If the paper PDF and the deposit XML files look good in https://github.com/openjournals/joss-papers/pull/5694, then you can now move forward with accepting the submission by compiling again with the command @editorialbot accept

danielskatz commented 3 months ago

@rafaelorozco - As the track editor, I'll next check and proofread this, and let you know what else, if anything, is needed.

danielskatz commented 3 months ago

@rafaelorozco - I'm suggesting the changes in https://github.com/slimgroup/InvertibleNetworks.jl/pull/113 - please merge this, or let me know what you disagree with, then we can continue the acceptance process

rafaelorozco commented 3 months ago

@danielskatz Merged, thank you for the suggestions!

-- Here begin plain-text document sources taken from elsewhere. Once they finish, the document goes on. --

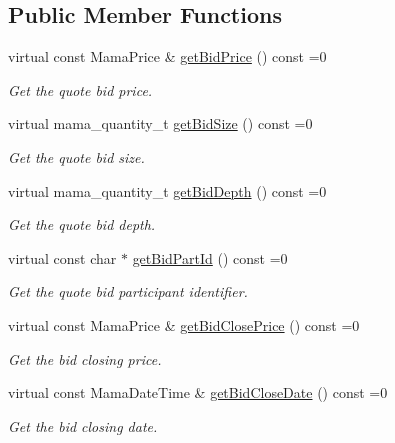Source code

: \subsection*{Public Member Functions}
\begin{CompactItemize}
\item 
virtual const Mama\-Price \& \hyperlink{classWombat_1_1MamdaQuoteRecap_3ce7b05559823ceb1fa18a2f570164e3}{get\-Bid\-Price} () const =0
\begin{CompactList}\small\item\em Get the quote bid price. \item\end{CompactList}\item 
virtual mama\_\-quantity\_\-t \hyperlink{classWombat_1_1MamdaQuoteRecap_17c7f7da47862ebc9be5c1f51af674e0}{get\-Bid\-Size} () const =0
\begin{CompactList}\small\item\em Get the quote bid size. \item\end{CompactList}\item 
virtual mama\_\-quantity\_\-t \hyperlink{classWombat_1_1MamdaQuoteRecap_3e79b78c772dbba38ee9855e15557f9b}{get\-Bid\-Depth} () const =0
\begin{CompactList}\small\item\em Get the quote bid depth. \item\end{CompactList}\item 
virtual const char $\ast$ \hyperlink{classWombat_1_1MamdaQuoteRecap_0331215585ede823c609f4ddd164a902}{get\-Bid\-Part\-Id} () const =0
\begin{CompactList}\small\item\em Get the quote bid participant identifier. \item\end{CompactList}\item 
virtual const Mama\-Price \& \hyperlink{classWombat_1_1MamdaQuoteRecap_c3fc3c06bdaeed7bb72169c5a27c31b2}{get\-Bid\-Close\-Price} () const =0
\begin{CompactList}\small\item\em Get the bid closing price. \item\end{CompactList}\item 
virtual const Mama\-Date\-Time \& \hyperlink{classWombat_1_1MamdaQuoteRecap_fe853f4d35ca2a5c464110529c97c20f}{get\-Bid\-Close\-Date} () const =0
\begin{CompactList}\small\item\em Get the bid closing date. \item\end{CompactList}\item 

\end{CompactItemize}
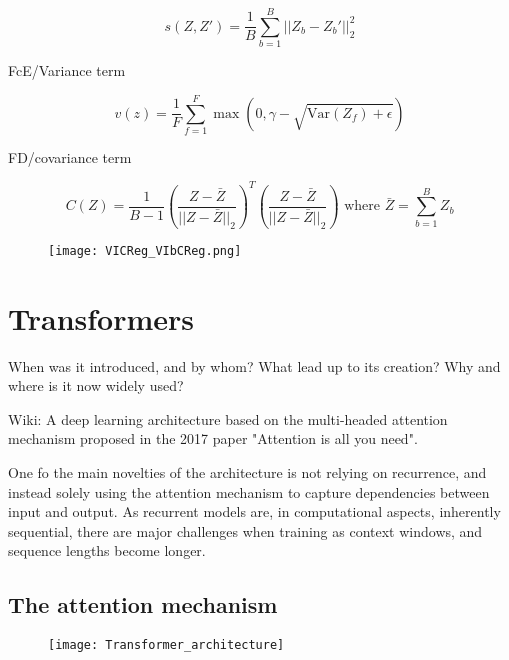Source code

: \documentclass[../../thesis.tex]{subfiles}
\begin{document}
\begin{equation}
    s(Z,Z') = \frac{1}{B} \sum_{b=1}^B || Z_b-Z_b'||_2^2
\end{equation}

FcE/Variance term

\begin{equation}
    v(z) =  \frac{1}{F} \sum_{f=1}^F \max(0,\gamma - \sqrt{\text{Var}(Z_f)+\epsilon})
\end{equation}


FD/covariance term

\begin{equation}
    C(Z) = \frac{1}{B-1} \left(\frac{Z-\bar{Z}}{||Z-\bar{Z}||_2}\right)^T\left(\frac{Z-\bar{Z}}{||Z-\bar{Z}||_2}\right) \text{ where }  \bar{Z} = \sum_{b=1}^B  Z_b
\end{equation}

\begin{figure}[h]
    \texttt{[image: VICReg\_VIbCReg.png]}
    \centering    
    \caption{\cite{lee2024vibcreg}}
\end{figure}



\section{Transformers}

When was it introduced, and by whom?
What lead up to its creation?
Why and where is it now widely used? 


Wiki: A deep learning architecture based on the multi-headed attention mechanism proposed in the 2017 paper "Attention is all you need".

One fo the main novelties of the architecture is not relying on recurrence, and instead solely using the attention mechanism to capture dependencies between input and output. As recurrent models are, in computational aspects, inherently sequential, there are major challenges when training as context windows, and sequence lengths become longer. 



\subsection{The attention mechanism}


\begin{figure}[h]
    \texttt{[image: Transformer\_architecture]}
    \centering    
\end{figure}
\end{document}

danielskatz commented 3 months ago

@editorialbot recommend-accept

editorialbot commented 3 months ago
Attempting dry run of processing paper acceptance...
editorialbot commented 3 months ago
Reference check summary (note 'MISSING' DOIs are suggestions that need verification):

OK DOIs

- 10.1190/image2022-3750561.1 is OK
- 10.52591/lxai202312101 is OK
- 10.23952/jano.4.2022.2.05 is OK
- 10.1137/141000671 is OK
- 10.48550/arXiv.1912.12137 is OK
- 10.48550/arXiv.2204.11850 is OK
- 10.1109/tnnls.2020.3042395 is OK
- 10.48550/arXiv.1907.07587 is OK
- 10.5281/zenodo.10100624 is OK
- 10.5281/zenodo.4296287 is OK
- 10.48550/arXiv.1912.01703 is OK
- 10.1007/bf01456927 is OK
- 10.48550/arXiv.1410.8516 is OK
- 10.48550/arXiv.1605.08803 is OK
- 10.1007/s40687-022-00343-1 is OK
- 10.1609/aaai.v35i9.16997 is OK
- 10.21105/joss.05361 is OK
- 10.1190/segam2021-3583705.1 is OK
- 10.1190/segam2020-3428150.1 is OK
- 10.48550/arXiv.2101.03709 is OK
- 10.48550/arXiv.2203.15881 is OK
- 10.48550/arXiv.2305.08733 is OK
- 10.1190/tle42070474.1 is OK
- 10.1190/geo2022-0472.1 is OK
- 10.1186/s40323-023-00252-0 is OK
- 10.48550/arXiv.2311.00290 is OK
- 10.48550/arXiv.2303.03478 is OK
- 10.1117/12.2651691 is OK
- 10.1109/tci.2023.3248949 is OK

MISSING DOIs

- No DOI given, and none found for title: NormalizingFlows.jl
- No DOI given, and none found for title: Bijectors. jl: Flexible transformations for probab...
- No DOI given, and none found for title: Framework for Easily Invertible Architectures (FrE...
- No DOI given, and none found for title: Glow: Generative flow with invertible 1x1 convolut...
- No DOI given, and none found for title: Photoacoustic imaging with conditional priors from...

INVALID DOIs

- None
editorialbot commented 3 months ago

:wave: @openjournals/csism-eics, this paper is ready to be accepted and published.

Check final proof :point_right::page_facing_up: Download article

If the paper PDF and the deposit XML files look good in https://github.com/openjournals/joss-papers/pull/5701, then you can now move forward with accepting the submission by compiling again with the command @editorialbot accept

danielskatz commented 3 months ago

@rafaelorozco - can you confirm that you don't want to have an acknowledgements section, and that there's no funding or anything else you need to acknowledge?

rafaelorozco commented 3 months ago

Sorry, I need to add some acknowledgements. I will push that version as soon as possible.